Amable Arias (Bembibre del Bierzo, León, 1927–San Sebastián, 1984)

A highly original artist, Amable's painting was clearly influenced by art informel. After an early interest in landscapes, the artist gave up figurative art for an abstract work of delicate line and evanescent atmosphere. From 1971 he embellished his paintings with a repertoire of small, vaguely figurative forms painted on abstract backgrounds. A good example of this is Of the invisible II (1972), which expresses in tenuous colours the search for a coherent relation between the rarefied background and the corporeity of the pseudo-characters distributed over the painting.

 

Rafael Balerdi (San Sebastián, 1934 – Alicante, 1992)

After a period of refined painting deployed with a sober palette, of the sort to be seen in Dark Geometric I(1956),Balerdi embraced a gestural version of art informel. Mesh I (1960) is one of his earliest experiences in this mode, and features a lyrical version with a line verging on the Oriental executed in long, clean-limbed strokes on a luminous background. From here on, Balerdi's painting became increasingly complex as he searched for coherence in composition based on organic or mineral motifs enhanced with the kind of intense colouring appreciable in Venice (1964-1972). Between 1980 and 1985 Balerdi painted works on paper exclusively. These are what are known as "chalks", done with pastels and wax crayons on large sheets of brown paper, a good selection of which are included here. From 1985, when he went back to oils, until his death, he produced a large, varied body of mostly abstract work. Even so, his paintings frequently included structures close to landscape and the human figure, which, being deformed by drawing and colour, as in Altea-90 XLII (1990), add a Surrealist touch to his compositions.

 

Néstor Basterretxea (Bermeo, Bizkaia, 1924-Hondarribia, Gipuzkoa, 2014)

Basterretxea began as an advertising draughtsman before becoming a self-taught painter. From his earliest period comes Composition from the Cube (1957), a painting based on Cubist-style shapes and forms. In the late 1950s, he started on sculpture with Oteiza, his work notable for the care taken in execution and the combination of abstraction and figuration. A paradigmatic example of this period is to be found in Basque Cosmogonic Series, based on characters and episodes from Basque mythology and dating from 1972 to 1975. In 2008, Basterretxea donated the 18 wood sculptures in the series to the Museum. On display here are Illargi amandre and Eiztaria, both from 1972. Basterretxea also worked in film, design, photography, posters and sculpture, and on several architectural and town-planning projects that never came to fruition. In the 1980s he also worked on a range of site-specific outdoor sculptures.

 

Eduardo Chillida (San Sebastián, 1924 – 2002)

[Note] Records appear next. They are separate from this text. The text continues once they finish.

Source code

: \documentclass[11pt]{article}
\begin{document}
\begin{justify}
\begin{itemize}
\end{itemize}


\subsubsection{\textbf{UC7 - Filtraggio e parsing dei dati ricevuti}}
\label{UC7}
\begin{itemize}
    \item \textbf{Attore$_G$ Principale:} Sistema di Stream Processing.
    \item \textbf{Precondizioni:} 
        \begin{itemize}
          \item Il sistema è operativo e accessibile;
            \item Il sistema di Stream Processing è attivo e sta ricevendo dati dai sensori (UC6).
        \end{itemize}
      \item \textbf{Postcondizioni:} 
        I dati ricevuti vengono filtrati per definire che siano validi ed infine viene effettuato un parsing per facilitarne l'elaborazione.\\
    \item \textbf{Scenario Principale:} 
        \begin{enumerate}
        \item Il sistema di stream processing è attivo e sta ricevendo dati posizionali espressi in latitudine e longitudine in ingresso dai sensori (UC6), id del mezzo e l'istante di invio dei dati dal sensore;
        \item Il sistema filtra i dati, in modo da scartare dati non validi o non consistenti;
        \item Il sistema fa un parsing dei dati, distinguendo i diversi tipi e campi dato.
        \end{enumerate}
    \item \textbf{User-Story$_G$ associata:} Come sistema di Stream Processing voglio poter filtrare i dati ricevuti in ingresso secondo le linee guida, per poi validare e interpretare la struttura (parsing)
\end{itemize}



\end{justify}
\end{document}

The Museum collection features several major works by Chillida that marked a number of turning-points in his development, which oscillated between an art informel-tinged calligraphy and more compact geometric forms verging on what we might call Spatialism. Iron, alabaster, concrete and terracota were his favoured materials for sculpture. Irons of Tremor II (1956) and Around the Void I (1964) are from two of his best-known series and one of the defining moments of his career. The first was amongst the works he showed in Paris in 1956, which won him international acclaim. As a sort of imitation of the old smithies, Chillida worked iron linearly. In Around the Void I, however, he bent and shaped the metal in a formal geometric development. Gasteiz (1975) evokes Chillida's early architectural studies in an alabaster schema of the layout of the Plaza de los Fueros (Plaza of the Charter Laws) in Vitoria-Gasteiz, which he developed in tandem with local architect Luis Peña Ganchegui. Other works on show reflect the range of the artist's interests in his work, particularly his sculptures for open-air sites.

 

Remigio Mendiburu (Hondarribia, Gipuzkoa, 1931–Barcelona, 1990)

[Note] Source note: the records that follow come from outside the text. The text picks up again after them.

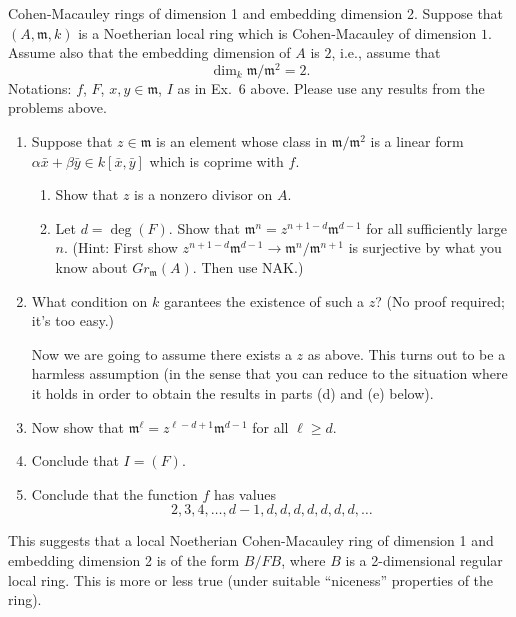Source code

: \begin{exercise}
Cohen-Macauley rings of dimension 1 and embedding dimension 2.
Suppose that $(A,{\mathfrak m},k)$ is a Noetherian local ring which is Cohen-Macauley
of dimension $1$. Assume also that the embedding dimension of $A$ is
$2$, i.e., assume that
$$
\dim_k {\mathfrak m}/{\mathfrak m}^2 = 2.	
$$
Notations: $f$, $F$, $x,y\in {\mathfrak m}$, $I$ as in Ex.\ 6 above. Please
use any results from the problems above.
\begin{enumerate}
\item Suppose that $z\in {\mathfrak m}$ is an element whose class
in ${\mathfrak m}/{\mathfrak m}^2$ is a linear form
$\alpha \bar x + \beta \bar y \in k[\bar x, \bar y]$
which is coprime with $f$.
\begin{enumerate}
\item Show that $z$ is a nonzero divisor on $A$.
\item Let $d = \deg(F)$.
Show that ${\mathfrak m}^n = z^{n+1-d}{\mathfrak m}^{d-1}$
for all sufficiently large $n$. (Hint: First show
$z^{n+1-d}{\mathfrak m}^{d-1} \to {\mathfrak m}^n/{\mathfrak m}^{n+1}$
is surjective by what you know about $Gr_{\mathfrak m}(A)$. Then use NAK.)
\end{enumerate}
\item What condition on $k$ garantees the existence of 
such a $z$? (No proof required; it's too easy.)

\noindent
Now we are going to assume there exists a $z$ as above. This turns out
to be a harmless assumption (in the sense that you can reduce to
the situation where it holds in order to obtain the results in
parts (d) and (e) below).
\item Now show that ${\mathfrak m}^\ell = z^{\ell-d+1} {\mathfrak m}^{d-1}$
for all $\ell \geq d$.
\item Conclude that $I = (F)$.
\item Conclude that the function $f$ has values
$$
2,3,4,\ldots,d-1,d,d,d,d,d,d,d,\ldots
$$
\end{enumerate}
\end{exercise}

\begin{remark}
This suggests that a local Noetherian Cohen-Macauley ring of dimension 1
and embedding dimension 2 is of the form $B/FB$, where $B$ is a 2-dimensional
regular local ring. This is more or less true (under suitable ``niceness''
properties of the ring).
\end{remark}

Mendiburu's body of work may be described as art informel because of the artist's clear inclination towards matter and material and towards random- or chance-based creative solutions. This is appreciable in some of his earliest works, in which he threw clay at hard surfaces, or his works in high relief on thin metal plate with perforations and seams. Talua (1960) and Untitled (c. 1966) are two good examples of his interest in these work techniques. After coming under the early influence of Chillida's sculptures in wood, Mendiburu developed his own, more personal style in wood, assembling crude morphologies using ancient procedures borrowed from popular crafts. All this is clear in the sculptures Cage for Free Birds (1969) and Roots (c. 1970-1971).

 

Jorge Oteiza (Orio, Gipuzkoa, 1908 – San Sebastián, 2003)

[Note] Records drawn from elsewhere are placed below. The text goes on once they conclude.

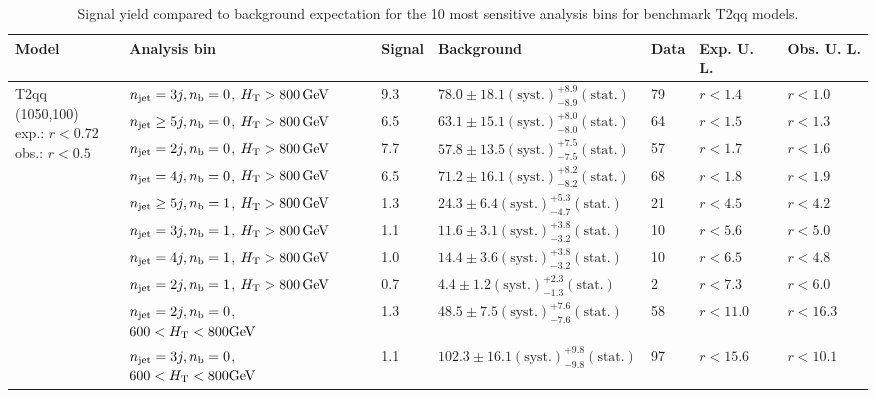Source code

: \begin{table}[h!] 
  \scriptsize
  \caption{ 
Signal yield compared to background expectation for the 10 most sensitive analysis bins 
for benchmark T2qq models.
  \label{tab:sigBenchmarksYields_T2qq}}
  \centering 
  \begin{tabular}{ lllllll } 
    \hline 
    \hline 
    Model & Analysis bin & Signal & Background & Data & Exp. U. L. & Obs. U. L. \\ \hline
\multirow{10}{*}{\parbox[t]{2cm}{T2qq (1050,100)\\exp.: $r<0.72$\\obs.: $r<0.5$}}
 & $n_{\mathrm{jet}} =3j,n_{\text{b}} =0$, $\mbox{$H_\text{T}$} > 800 \, \mathrm{GeV}$ & 9.3 & $78.0 \pm 18.1 \mathrm{(syst.)} ^{+8.9}_{-8.9} \mathrm{(stat.)}$ & 79 & $r < 1.4$ & $r < 1.0$\\ 
 & $n_{\mathrm{jet}} \geq5j,n_{\text{b}} =0$, $\mbox{$H_\text{T}$} > 800 \, \mathrm{GeV}$ & 6.5 & $63.1 \pm 15.1 \mathrm{(syst.)} ^{+8.0}_{-8.0} \mathrm{(stat.)}$ & 64 & $r < 1.5$ & $r < 1.3$\\ 
 & $n_{\mathrm{jet}} =2j,n_{\text{b}} =0$, $\mbox{$H_\text{T}$} > 800 \, \mathrm{GeV}$ & 7.7 & $57.8 \pm 13.5 \mathrm{(syst.)} ^{+7.5}_{-7.5} \mathrm{(stat.)}$ & 57 & $r < 1.7$ & $r < 1.6$\\ 
 & $n_{\mathrm{jet}} =4j,n_{\text{b}} =0$, $\mbox{$H_\text{T}$} > 800 \, \mathrm{GeV}$ & 6.5 & $71.2 \pm 16.1 \mathrm{(syst.)} ^{+8.2}_{-8.2} \mathrm{(stat.)}$ & 68 & $r < 1.8$ & $r < 1.9$\\ 
 & $n_{\mathrm{jet}} \geq5j,n_{\text{b}} =1$, $\mbox{$H_\text{T}$} > 800 \, \mathrm{GeV}$ & 1.3 & $24.3 \pm 6.4 \mathrm{(syst.)} ^{+5.3}_{-4.7} \mathrm{(stat.)}$ & 21 & $r < 4.5$ & $r < 4.2$\\ 
 & $n_{\mathrm{jet}} =3j,n_{\text{b}} =1$, $\mbox{$H_\text{T}$} > 800 \, \mathrm{GeV}$ & 1.1 & $11.6 \pm 3.1 \mathrm{(syst.)} ^{+3.8}_{-3.2} \mathrm{(stat.)}$ & 10 & $r < 5.6$ & $r < 5.0$\\ 
 & $n_{\mathrm{jet}} =4j,n_{\text{b}} =1$, $\mbox{$H_\text{T}$} > 800 \, \mathrm{GeV}$ & 1.0 & $14.4 \pm 3.6 \mathrm{(syst.)} ^{+3.8}_{-3.2} \mathrm{(stat.)}$ & 10 & $r < 6.5$ & $r < 4.8$\\ 
 & $n_{\mathrm{jet}} =2j,n_{\text{b}} =1$, $\mbox{$H_\text{T}$} > 800 \, \mathrm{GeV}$ & 0.7 & $4.4 \pm 1.2 \mathrm{(syst.)} ^{+2.3}_{-1.3} \mathrm{(stat.)}$ & 2 & $r < 7.3$ & $r < 6.0$\\ 
 & $n_{\mathrm{jet}} =2j,n_{\text{b}} =0$, $600 < \mbox{$H_\text{T}$} < 800 \mathrm{GeV}$ & 1.3 & $48.5 \pm 7.5 \mathrm{(syst.)} ^{+7.6}_{-7.6} \mathrm{(stat.)}$ & 58 & $r < 11.0$ & $r < 16.3$\\ 
 & $n_{\mathrm{jet}} =3j,n_{\text{b}} =0$, $600 < \mbox{$H_\text{T}$} < 800 \mathrm{GeV}$ & 1.1 & $102.3 \pm 16.1 \mathrm{(syst.)} ^{+9.8}_{-9.8} \mathrm{(stat.)}$ & 97 & $r < 15.6$ & $r < 10.1$\\ \hline

\end{tabular}
\end{table}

The sculptures in the exhibition are highly representative of the varying phases of Oteiza's development. Itziar (1947) was made in Buenos Aires the year before his return from Latin America, where he had lived since 1935. One of the sculptor's preferred works, this portrait of his wife is clearly marked by the influence of primitive sculpture. After 1948 Oteiza went through two clearly defined phases, one figurative featuring human representations in which the bodies have been hollowed out and perforations made in them, the other abstract, influenced by Spatialism and Malevich's Russian Constructivism. Figures (1951) is associated with the work Oteiza did from 1950 for the Basilica at Aranzazu (Gipuzkoa), derived from the sculpture of Henry Moore. We also have the work dated from between 1955 and 1958 (the year he made the wildly inaccurate announcement that he was giving up sculpture) associated with the 1957 Sao Paulo Biennial, where he won the international Prize for Sculpture. Oteiza focused on a geometric abstraction, in line with work produced by World War 2 artists, which eventually resulted in his metaphysical boxes. From 1955 on, as a counterpoint to his hollow series, Oteiza produced other sculptures, usually in black marble, known generically as maclas; these were also geometric but put together in separately carved compact volumes.

 

José Antonio Sistiaga (San Sebastián, 1932)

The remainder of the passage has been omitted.